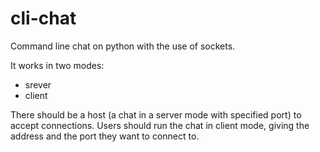 # cli-chat
Command line chat on python with the use of sockets.

It works in two modes:
* srever
* client

There should be a host (a chat in a server mode with specified port) to accept connections. Users should run the chat in client mode, giving the address and the port they want to connect to.
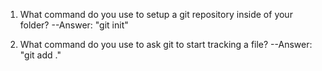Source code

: 1. What command do you use to setup a git repository inside of your folder?
--Answer: "git init"

2. What command do you use to ask git to start tracking a file?
--Answer:  "git add ."

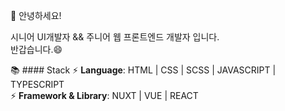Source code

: 👋 안녕하세요! 

시니어 UI개발자 && 주니어 웹 프론트엔드 개발자 입니다.  
반갑습니다.😄

📚 #### Stack
⚡ **Language**: HTML | CSS | SCSS | JAVASCRIPT | TYPESCRIPT  
⚡ **Framework & Library**: NUXT | VUE | REACT
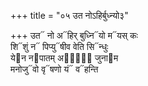 +++
title = "०५ उत नोऽहिर्बुध्न्यो३"

+++
उत᳓ नो अ᳓हिर् बुध्नि᳓यो म᳓यस् कः  
शि᳓शुं न᳓ पिप्यु᳓षीव वेति सि᳓न्धुः  
ये᳓न न᳓पातम् अपां᳐᳓ जुना᳓म  
मनोजु᳓वो वृ᳓षणो यं᳓ व᳓हन्ति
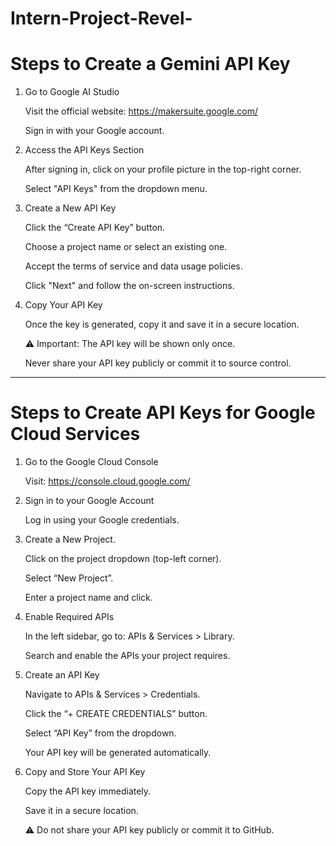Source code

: # Intern-Project-Revel-

 # Steps to Create a Gemini API Key
1. Go to Google AI Studio

    Visit the official website: https://makersuite.google.com/

    Sign in with your Google account.

2. Access the API Keys Section

    After signing in, click on your profile picture in the top-right corner.

    Select "API Keys" from the dropdown menu.

3. Create a New API Key

    Click the “Create API Key” button.

    Choose a project name or select an existing one.

    Accept the terms of service and data usage policies.

    Click "Next" and follow the on-screen instructions.

4. Copy Your API Key

    Once the key is generated, copy it and save it in a secure location.

    ⚠️ Important: The API key will be shown only once.

    Never share your API key publicly or commit it to source control.


  ------------------------------------------------------------------------------------
# Steps to Create API Keys for Google Cloud Services
1. Go to the Google Cloud Console

    Visit: https://console.cloud.google.com/

2. Sign in to your Google Account

    Log in using your Google credentials.

3. Create a New Project.

    Click on the project dropdown (top-left corner).

    Select “New Project”.

    Enter a project name and click.

4. Enable Required APIs

   In the left sidebar, go to: APIs & Services > Library.

   Search and enable the APIs your project requires.

5. Create an API Key

    Navigate to APIs & Services > Credentials.

    Click the “+ CREATE CREDENTIALS” button.

    Select “API Key” from the dropdown.

    Your API key will be generated automatically.

6. Copy and Store Your API Key

    Copy the API key immediately.

    Save it in a secure location.

    ⚠️ Do not share your API key publicly or commit it to GitHub.
      
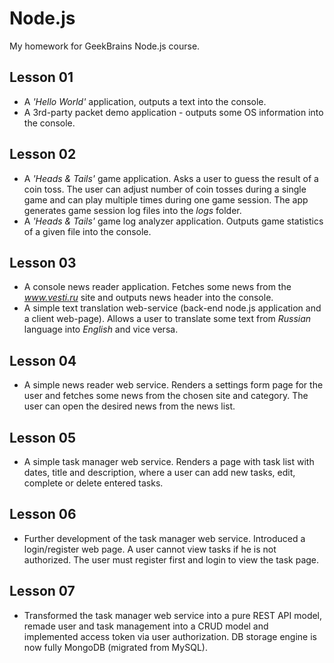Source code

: # Node.js
My homework for GeekBrains Node.js course.

## Lesson 01

* A *'Hello World'* application, outputs a text into the console.
* A 3rd-party packet demo application - outputs some OS information into the console.

## Lesson 02

* A *'Heads & Tails'* game application. Asks a user to guess the result of a coin toss. The user can adjust number of coin tosses during a single game and can play multiple times during one game session. The app generates game session log files into the *logs* folder.
* A *'Heads & Tails'* game log analyzer application. Outputs game statistics of a given file into the console.

## Lesson 03
* A console news reader application. Fetches some news from the *www.vesti.ru* site and outputs news header into the console.
* A simple text translation web-service (back-end node.js application and a client web-page). Allows a user to translate some text from *Russian* language into *English* and vice versa.

## Lesson 04
* A simple news reader web service. Renders a settings form page for the user and fetches some news from the chosen site and category. The user can open the desired news from the news list.

## Lesson 05
* A simple task manager web service. Renders a page with task list with dates, title and description, where a user can add new tasks, edit, complete or delete entered tasks.

## Lesson 06
* Further development of the task manager web service. Introduced a login/register web page. A user cannot view tasks if he is not authorized. The user must register first and login to view the task page.

## Lesson 07
* Transformed the task manager web service into a pure REST API model, remade user and task management into a CRUD model and implemented access token via user authorization. DB storage engine is now fully MongoDB (migrated from MySQL).
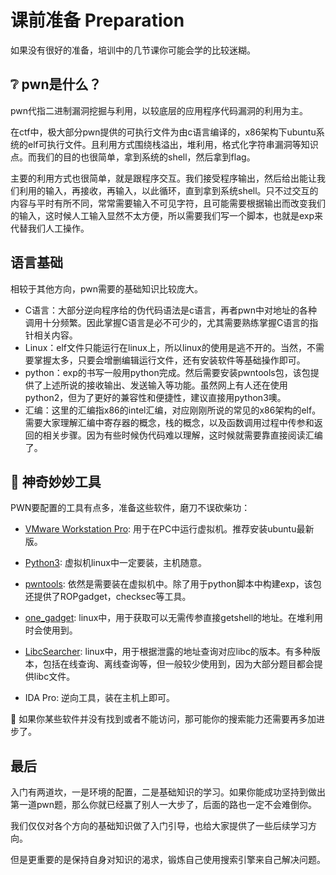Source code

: # 课前准备 Preparation

如果没有很好的准备，培训中的几节课你可能会学的比较迷糊。

## :grey_question: pwn是什么？

pwn代指二进制漏洞挖掘与利用，以较底层的应用程序代码漏洞的利用为主。

在ctf中，极大部分pwn提供的可执行文件为由c语言编译的，x86架构下ubuntu系统的elf可执行文件。且利用方式围绕栈溢出，堆利用，格式化字符串漏洞等知识点。而我们的目的也很简单，拿到系统的shell，然后拿到flag。

主要的利用方式也很简单，就是跟程序交互。我们接受程序输出，然后给出能让我们利用的输入，再接收，再输入，以此循环，直到拿到系统shell。只不过交互的内容与平时有所不同，常常需要输入不可见字符，且可能需要根据输出而改变我们的输入，这时候人工输入显然不太方便，所以需要我们写一个脚本，也就是exp来代替我们人工操作。

## 语言基础

相较于其他方向，pwn需要的基础知识比较庞大。

- C语言：大部分逆向程序给的伪代码语法是c语言，再者pwn中对地址的各种调用十分频繁。因此掌握C语言是必不可少的，尤其需要熟练掌握C语言的指针相关内容。
- Linux：elf文件只能运行在linux上，所以linux的使用是逃不开的。当然，不需要掌握太多，只要会增删编辑运行文件，还有安装软件等基础操作即可。
- python：exp的书写一般用python完成。然后需要安装pwntools包，该包提供了上述所说的接收输出、发送输入等功能。虽然网上有人还在使用python2，但为了更好的兼容性和便捷性，建议直接用python3噢。
- 汇编：这里的汇编指x86的intel汇编，对应刚刚所说的常见的x86架构的elf。需要大家理解汇编中寄存器的概念，栈的概念，以及函数调用过程中传参和返回的相关步骤。因为有些时候伪代码难以理解，这时候就需要靠直接阅读汇编了。

## :wrench: 神奇妙妙工具

PWN要配置的工具有点多，准备这些软件，磨刀不误砍柴功：

- [VMware Workstation Pro](https://www.vmware.com/content/vmware/vmware-published-sites/cn/products/workstation-pro/workstation-pro-evaluation.html.html.html): 用于在PC中运行虚拟机。推荐安装ubuntu最新版。

- [Python3](https://www.python.org/): 虚拟机linux中一定要装，主机随意。

- [pwntools](https://github.com/Gallopsled/pwntools): 依然是需要装在虚拟机中。除了用于python脚本中构建exp，该包还提供了ROPgadget，checksec等工具。

- [one_gadget](https://github.com/david942j/one_gadget): linux中，用于获取可以无需传参直接getshell的地址。在堆利用时会使用到。

- [LibcSearcher](https://github.com/lieanu/LibcSearcher): linux中，用于根据泄露的地址查询对应libc的版本。有多种版本，包括在线查询、离线查询等，但一般较少使用到，因为大部分题目都会提供libc文件。

- IDA Pro: 逆向工具，装在主机上即可。

:stop_sign: 如果你某些软件并没有找到或者不能访问，那可能你的搜索能力还需要再多加进步了。

## 最后

入门有两道坎，一是环境的配置，二是基础知识的学习。如果你能成功坚持到做出第一道pwn题，那么你就已经赢了别人一大步了，后面的路也一定不会难倒你。

我们仅仅对各个方向的基础知识做了入门引导，也给大家提供了一些后续学习方向。

但是更重要的是保持自身对知识的渴求，锻炼自己使用搜索引擎来自己解决问题。
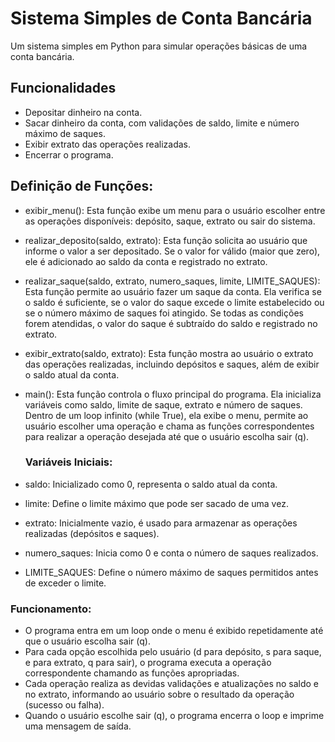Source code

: # Sistema Simples de Conta Bancária

Um sistema simples em Python para simular operações básicas de uma conta bancária.

## Funcionalidades

- Depositar dinheiro na conta.
- Sacar dinheiro da conta, com validações de saldo, limite e número máximo de saques.
- Exibir extrato das operações realizadas.
- Encerrar o programa.

## Definição de Funções:

- exibir_menu(): Esta função exibe um menu para o usuário escolher entre as operações disponíveis: depósito, saque, extrato ou sair do sistema.

- realizar_deposito(saldo, extrato): Esta função solicita ao usuário que informe o valor a ser depositado. Se o valor for válido (maior que zero), ele é adicionado ao saldo da conta e registrado no extrato.

- realizar_saque(saldo, extrato, numero_saques, limite, LIMITE_SAQUES): Esta função permite ao usuário fazer um saque da conta. Ela verifica se o saldo é suficiente, se o valor do saque excede o limite estabelecido ou se o número máximo de saques foi atingido. Se todas as condições forem atendidas, o valor do saque é subtraído do saldo e registrado no extrato.

- exibir_extrato(saldo, extrato): Esta função mostra ao usuário o extrato das operações realizadas, incluindo depósitos e saques, além de exibir o saldo atual da conta.

- main(): Esta função controla o fluxo principal do programa. Ela inicializa variáveis como saldo, limite de saque, extrato e número de saques. Dentro de um loop infinito (while True), ela exibe o menu, permite ao usuário escolher uma operação e chama as funções correspondentes para realizar a operação desejada até que o usuário escolha sair (q).

  ### Variáveis Iniciais:

- saldo: Inicializado como 0, representa o saldo atual da conta.
- limite: Define o limite máximo que pode ser sacado de uma vez.
- extrato: Inicialmente vazio, é usado para armazenar as operações realizadas (depósitos e saques).
- numero_saques: Inicia como 0 e conta o número de saques realizados.
- LIMITE_SAQUES: Define o número máximo de saques permitidos antes de exceder o limite.
### Funcionamento:

- O programa entra em um loop onde o menu é exibido repetidamente até que o usuário escolha sair (q).
- Para cada opção escolhida pelo usuário (d para depósito, s para saque, e para extrato, q para sair), o programa executa a operação correspondente chamando as funções apropriadas.
- Cada operação realiza as devidas validações e atualizações no saldo e no extrato, informando ao usuário sobre o resultado da operação (sucesso ou falha).
- Quando o usuário escolhe sair (q), o programa encerra o loop e imprime uma mensagem de saída.
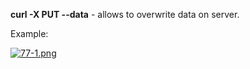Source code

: 


  
**curl -X PUT --data** - allows to overwrite data on server.  
  
Example:  
  
[![77-1.png](77-1.png)](image.png)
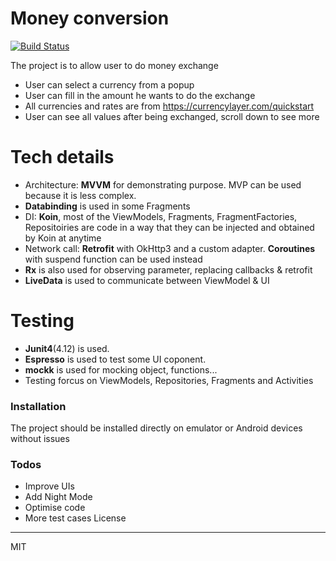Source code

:# Money conversion

[![Build Status](https://travis-ci.org/joemccann/dillinger.svg?branch=master)](https://travis-ci.org/joemccann/dillinger)

The project is to allow user to do money exchange 
  - User can select a currency from a popup
  - User can fill in the amount he wants to do the exchange
  - All currencies and rates are from https://currencylayer.com/quickstart 
  - User can see all values after being exchanged, scroll down to see more
# Tech details
  - Architecture: **MVVM** for demonstrating purpose. MVP can be used because it is less complex.  
  - **Databinding** is used in some Fragments
  - DI: **Koin**, most of the ViewModels, Fragments, FragmentFactories, Repositoiries are code in a way that they can be injected and obtained by Koin at anytime
  - Network call: **Retrofit** with OkHttp3 and a custom adapter. **Coroutines** with suspend function can be used instead
  - **Rx** is also used for observing parameter, replacing callbacks & retrofit
  - **LiveData** is used to communicate between ViewModel & UI
# Testing
  - **Junit4**(4.12) is used. 
  - **Espresso** is used to test some UI coponent. 
  - **mockk** is used for mocking object, functions...
  - Testing forcus on ViewModels, Repositories, Fragments and Activities

### Installation

The project should be installed directly on emulator or Android devices without issues

### Todos
 - Improve UIs
 - Add Night Mode
 - Optimise code
 - More test cases
License
----

MIT
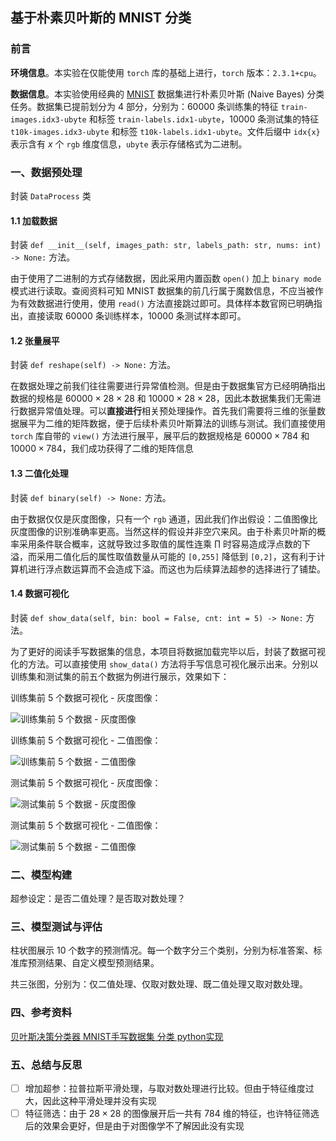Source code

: ## 基于朴素贝叶斯的 MNIST 分类

### 前言

**环境信息**。本实验在仅能使用 `torch` 库的基础上进行，`torch` 版本：`2.3.1+cpu`。

**数据信息**。本实验使用经典的 [MNIST](http://yann.lecun.com/exdb/mnist/) 数据集进行朴素贝叶斯 $(\text{Naive Bayes})$ 分类任务。数据集已提前划分为 4 部分，分别为：60000 条训练集的特征 `train-images.idx3-ubyte` 和标签 `train-labels.idx1-ubyte`，10000 条测试集的特征 `t10k-images.idx3-ubyte` 和标签 `t10k-labels.idx1-ubyte`。文件后缀中 `idx{x}` 表示含有 $x$ 个 `rgb` 维度信息，`ubyte` 表示存储格式为二进制。

### 一、数据预处理

封装 `DataProcess` 类

#### 1.1 加载数据

封装 `def __init__(self, images_path: str, labels_path: str, nums: int) -> None:` 方法。

由于使用了二进制的方式存储数据，因此采用内置函数 `open()` 加上 `binary mode` 模式进行读取。查阅资料可知 MNIST 数据集的前几行属于魔数信息，不应当被作为有效数据进行使用，使用 `read()` 方法直接跳过即可。具体样本数官网已明确指出，直接读取 60000 条训练样本，10000 条测试样本即可。

#### 1.2 张量展平

封装 `def reshape(self) -> None:` 方法。

在数据处理之前我们往往需要进行异常值检测。但是由于数据集官方已经明确指出数据的规格是 $60000 \times 28 \times 28$ 和 $10000 \times 28 \times 28$，因此本数据集我们无需进行数据异常值处理。可以**直接进行**相关预处理操作。首先我们需要将三维的张量数据展平为二维的矩阵数据，便于后续朴素贝叶斯算法的训练与测试。我们直接使用 `torch` 库自带的 `view()` 方法进行展平，展平后的数据规格是 $60000 \times 784$ 和 $10000 \times 784$，我们成功获得了二维的矩阵信息

#### 1.3 二值化处理

封装 `def binary(self) -> None:` 方法。

由于数据仅仅是灰度图像，只有一个 `rgb` 通道，因此我们作出假设：二值图像比灰度图像的识别准确率更高。当然这样的假设并非空穴来风。由于朴素贝叶斯的概率采用条件联合概率，这就导致过多取值的属性连乘 $\prod$ 时容易造成浮点数的下溢，而采用二值化后的属性取值数量从可能的 `[0,255]` 降低到 `[0,2]`，这有利于计算机进行浮点数运算而不会造成下溢。而这也为后续算法超参的选择进行了铺垫。

#### 1.4 数据可视化

封装 `def show_data(self, bin: bool = False, cnt: int = 5) -> None:` 方法。

为了更好的阅读手写数据集的信息，本项目将数据加载完毕以后，封装了数据可视化的方法。可以直接使用 `show_data()` 方法将手写信息可视化展示出来。分别以训练集和测试集的前五个数据为例进行展示，效果如下：

训练集前 5 个数据可视化 - 灰度图像：

![训练集前 5 个数据 - 灰度图像](https://dwj-oss.oss-cn-nanjing.aliyuncs.com/images/202406201746781.png)

训练集前 5 个数据可视化 - 二值图像：

![训练集前 5 个数据 - 二值图像](https://dwj-oss.oss-cn-nanjing.aliyuncs.com/images/202406201724841.png)

测试集前 5 个数据可视化 - 灰度图像：

![测试集前 5 个数据 - 灰度图像](https://dwj-oss.oss-cn-nanjing.aliyuncs.com/images/202406201747985.png)

测试集前 5 个数据可视化 - 二值图像：

![测试集前 5 个数据 - 二值图像](https://dwj-oss.oss-cn-nanjing.aliyuncs.com/images/202406201724411.png)

### 二、模型构建

超参设定：是否二值处理？是否取对数处理？

### 三、模型测试与评估

柱状图展示 10 个数字的预测情况。每一个数字分三个类别，分别为标准答案、标准库预测结果、自定义模型预测结果。

共三张图，分别为：仅二值处理、仅取对数处理、既二值处理又取对数处理。

### 四、参考资料

[贝叶斯决策分类器 MNIST手写数据集 分类 python实现](https://www.cnblogs.com/carlber/p/10832692.html)

### 五、总结与反思
- [ ] 增加超参：拉普拉斯平滑处理，与取对数处理进行比较。但由于特征维度过大，因此这种平滑处理并没有实现
- [ ] 特征筛选：由于 $28\times 28$ 的图像展开后一共有 784 维的特征，也许特征筛选后的效果会更好，但是由于对图像学不了解因此没有实现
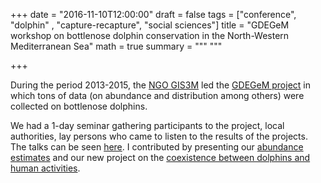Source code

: +++
date = "2016-11-10T12:00:00"
draft = false
tags = ["conference", "dolphin" , "capture-recapture", "social sciences"]
title = "GDEGeM workshop on bottlenose dolphin conservation in the North-Western Mediterranean Sea"
math = true
summary = """
"""

+++
 
During the period 2013-2015, the [NGO GIS3M](https://www.gis3m.org/) led the 
[GDEGeM project](https://www.gdegem.org/) in which tons of data (on abundance 
and distribution among others) were collected on bottlenose dolphins. 

<!--more-->

We had a 1-day
seminar gathering participants to the project, local authorities, lay persons who came to
listen to the results of the projects. The talks can be seen 
[here](https://www.gdegem.org/presentations-restitution-resultats-projet-gdegem). I 
contributed by presenting our 
[abundance estimates](https://www.gis3m.org/sites/gis3m.org/files/doc/abondance_med_fr_gimenez_2016v2.pdf) 
and our new project on the 
[coexistence between dolphins and human activities](https://www.gis3m.org/sites/gis3m.org/files/doc/coexistence_gimenez_2016v2.pdf). 
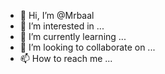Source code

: - 👋 Hi, I’m @Mrbaal
- 👀 I’m interested in ...
- 🌱 I’m currently learning ...
- 💞️ I’m looking to collaborate on ...
- 📫 How to reach me ...

<!---
Mrbaal/Mrbaal is a ✨ special ✨ repository because its `README.md` (this file) appears on your GitHub profile.
You can click the Preview link to take a look at your changes.
--->
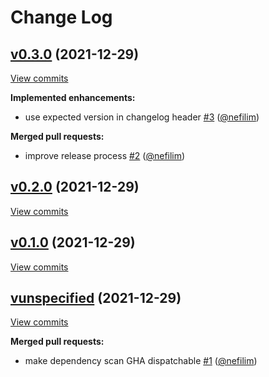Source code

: # Change Log

## [v0.3.0](https://github.com/nefilim/test-build/tree/v0.3.0) (2021-12-29)
[View commits](https://github.com/nefilim/test-build/compare/v0.2.0...v0.3.0)

**Implemented enhancements:**

- use expected version in changelog header [\#3](https://github.com/nefilim/test-build/pull/3) ([@nefilim](https://github.com/nefilim))

**Merged pull requests:**

- improve release process [\#2](https://github.com/nefilim/test-build/pull/2) ([@nefilim](https://github.com/nefilim))

## [v0.2.0](https://github.com/nefilim/test-build/tree/v0.2.0) (2021-12-29)
[View commits](https://github.com/nefilim/test-build/compare/v0.1.0...v0.2.0)


## [v0.1.0](https://github.com/nefilim/test-build/tree/v0.1.0) (2021-12-29)
[View commits](https://github.com/nefilim/test-build/compare/vunspecified...v0.1.0)


## [vunspecified](https://github.com/nefilim/test-build/tree/vunspecified) (2021-12-29)
[View commits](https://github.com/nefilim/test-build/compare/1d391bf0da460fbc6180e3411164847db88fe625...vunspecified)

**Merged pull requests:**

- make dependency scan GHA dispatchable [\#1](https://github.com/nefilim/test-build/pull/1) ([@nefilim](https://github.com/nefilim))
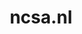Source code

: ---
layout: post
title: "ncsa.nl"
internal_url: "/dutchgov/ncsa.nl.html"
subdomains_count: 3
all_subdomains_count: 3
urls_count: 2
ssl_rank: 0
http_rank: 75
url_link: /data/ncsa.nl/urls.txt
all_subdomains_link: /data/ncsa.nl/all_subdomains.txt
subdomains_link: /data/ncsa.nl/subdomains.txt
categories: dutchgov
---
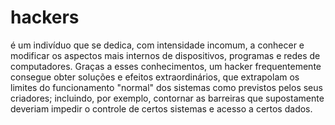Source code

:# hackers
é um indivíduo que se dedica, com intensidade incomum, a conhecer e modificar os aspectos mais internos de dispositivos, programas e redes de computadores. Graças a esses conhecimentos, um hacker frequentemente consegue obter soluções e efeitos extraordinários, que extrapolam os limites do funcionamento "normal" dos sistemas como previstos pelos seus criadores; incluindo, por exemplo, contornar as barreiras que supostamente deveriam impedir o controle de certos sistemas e acesso a certos dados.
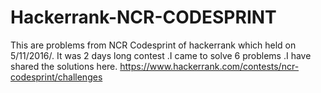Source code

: # Hackerrank-NCR-CODESPRINT
This are problems from NCR Codesprint of hackerrank which held on 5/11/2016/. It was 2 days long contest .I came to solve 6 problems .I have shared the solutions here. https://www.hackerrank.com/contests/ncr-codesprint/challenges
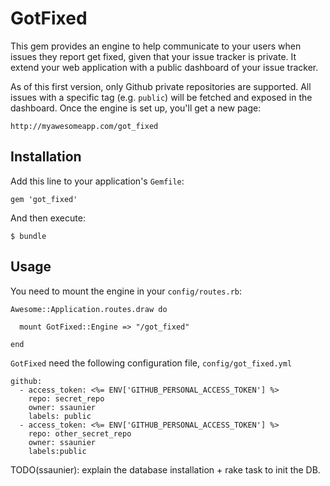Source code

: # GotFixed

This gem provides an engine to help communicate to your users when issues they
report get fixed, given that your issue tracker is private. It extend your
web application with a public dashboard of your issue tracker.

As of this first version, only Github private repositories are supported. All
issues with a specific tag (e.g. `public`) will be fetched and exposed in
the dashboard. Once the engine is set up, you'll get a new page:

    http://myawesomeapp.com/got_fixed


## Installation

Add this line to your application's `Gemfile`:

    gem 'got_fixed'

And then execute:

    $ bundle

## Usage

You need to mount the engine in your `config/routes.rb`:

    Awesome::Application.routes.draw do

      mount GotFixed::Engine => "/got_fixed"

    end

`GotFixed` need the following configuration file, `config/got_fixed.yml`

    github:
      - access_token: <%= ENV['GITHUB_PERSONAL_ACCESS_TOKEN'] %>
        repo: secret_repo
        owner: ssaunier
        labels: public
      - access_token: <%= ENV['GITHUB_PERSONAL_ACCESS_TOKEN'] %>
        repo: other_secret_repo
        owner: ssaunier
        labels:public

TODO(ssaunier): explain the database installation + rake task
to init the DB.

- _What you should do_
Only lines holding the word "came" are wanted; list them all from the material.

- _Solution to this task_
seminar gathering participants to the project, local authorities, lay persons who came to
This are problems from NCR Codesprint of hackerrank which held on 5/11/2016/. It was 2 days long contest .I came to solve 6 problems .I have shared the solutions here. https://www.hackerrank.com/contests/ncr-codesprint/challenges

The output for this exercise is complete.